Data entries
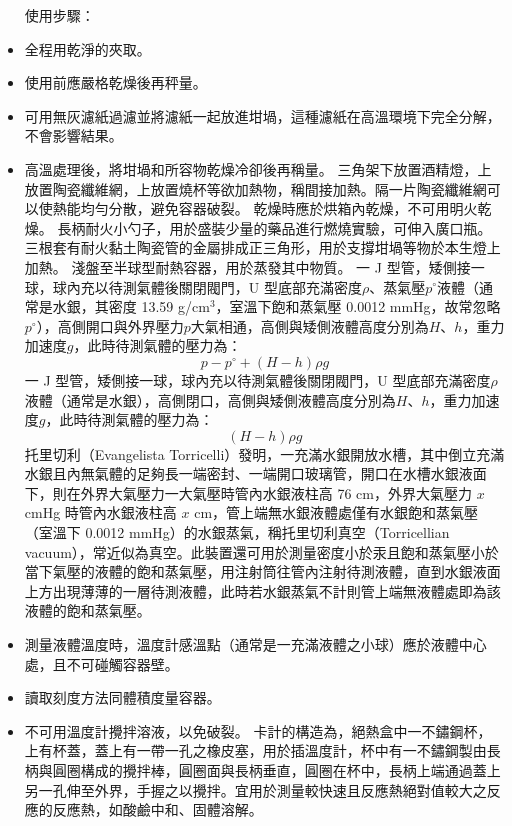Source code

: \documentclass[a4paper,12pt]{article}
\begin{document}
\begin{itemize}
使用步驟：
\ben
\item 全程用乾淨的夾取。
\item 使用前應嚴格乾燥後再秤量。
\item 可用無灰濾紙過濾並將濾紙一起放進坩堝，這種濾紙在高溫環境下完全分解，不會影響結果。
\item 高溫處理後，將坩堝和所容物乾燥冷卻後再稱量。
\een
{}
三角架下放置酒精燈，上放置陶瓷纖維網，上放置燒杯等欲加熱物，稱間接加熱。隔一片陶瓷纖維網可以使熱能均勻分散，避免容器破裂。
乾燥時應於烘箱內乾燥，不可用明火乾燥。
長柄耐火小勺子，用於盛裝少量的藥品進行燃燒實驗，可伸入廣口瓶。
三根套有耐火黏土陶瓷管的金屬排成正三角形，用於支撐坩堝等物於本生燈上加熱。
淺盤至半球型耐熱容器，用於蒸發其中物質。
一 J 型管，矮側接一球，球內充以待測氣體後關閉閥門，U 型底部充滿密度$\rho$、蒸氣壓$p^{\circ}$液體（通常是水銀，其密度 13.59 g/cm$^3$，室溫下飽和蒸氣壓 0.0012 mmHg，故常忽略$p^{\circ}$），高側開口與外界壓力$p$大氣相通，高側與矮側液體高度分別為$H$、$h$，重力加速度$g$，此時待測氣體的壓力為：
\[p-p^{\circ}+(H-h)\rho g\]
一 J 型管，矮側接一球，球內充以待測氣體後關閉閥門，U 型底部充滿密度$\rho$液體（通常是水銀），高側閉口，高側與矮側液體高度分別為$H$、$h$，重力加速度$g$，此時待測氣體的壓力為：
\[(H-h)\rho g\]
托里切利（Evangelista Torricelli）發明，一充滿水銀開放水槽，其中倒立充滿水銀且內無氣體的足夠長一端密封、一端開口玻璃管，開口在水槽水銀液面下，則在外界大氣壓力一大氣壓時管內水銀液柱高 76 cm，外界大氣壓力 $x$ cmHg 時管內水銀液柱高 $x$ cm，管上端無水銀液體處僅有水銀飽和蒸氣壓（室溫下 0.0012 mmHg）的水銀蒸氣，稱托里切利真空（Torricellian vacuum），常近似為真空。此裝置還可用於測量密度小於汞且飽和蒸氣壓小於當下氣壓的液體的飽和蒸氣壓，用注射筒往管內注射待測液體，直到水銀液面上方出現薄薄的一層待測液體，此時若水銀蒸氣不計則管上端無液體處即為該液體的飽和蒸氣壓。
\bit
\item 測量液體溫度時，溫度計感溫點（通常是一充滿液體之小球）應於液體中心處，且不可碰觸容器壁。
\item 讀取刻度方法同體積度量容器。
\item 不可用溫度計攪拌溶液，以免破裂。
\eit
{}
卡計的構造為，絕熱盒中一不鏽鋼杯，上有杯蓋，蓋上有一帶一孔之橡皮塞，用於插溫度計，杯中有一不鏽鋼製由長柄與圓圈構成的攪拌棒，圓圈面與長柄垂直，圓圈在杯中，長柄上端通過蓋上另一孔伸至外界，手握之以攪拌。宜用於測量較快速且反應熱絕對值較大之反應的反應熱，如酸鹼中和、固體溶解。


\end{itemize}
\end{document}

_YOUR TASK_
Go through the records above, find each line with the string "矮側接一球", and copy it.

_EXERCISE RESPONSE_
一 J 型管，矮側接一球，球內充以待測氣體後關閉閥門，U 型底部充滿密度$\rho$、蒸氣壓$p^{\circ}$液體（通常是水銀，其密度 13.59 g/cm$^3$，室溫下飽和蒸氣壓 0.0012 mmHg，故常忽略$p^{\circ}$），高側開口與外界壓力$p$大氣相通，高側與矮側液體高度分別為$H$、$h$，重力加速度$g$，此時待測氣體的壓力為：
一 J 型管，矮側接一球，球內充以待測氣體後關閉閥門，U 型底部充滿密度$\rho$液體（通常是水銀），高側閉口，高側與矮側液體高度分別為$H$、$h$，重力加速度$g$，此時待測氣體的壓力為：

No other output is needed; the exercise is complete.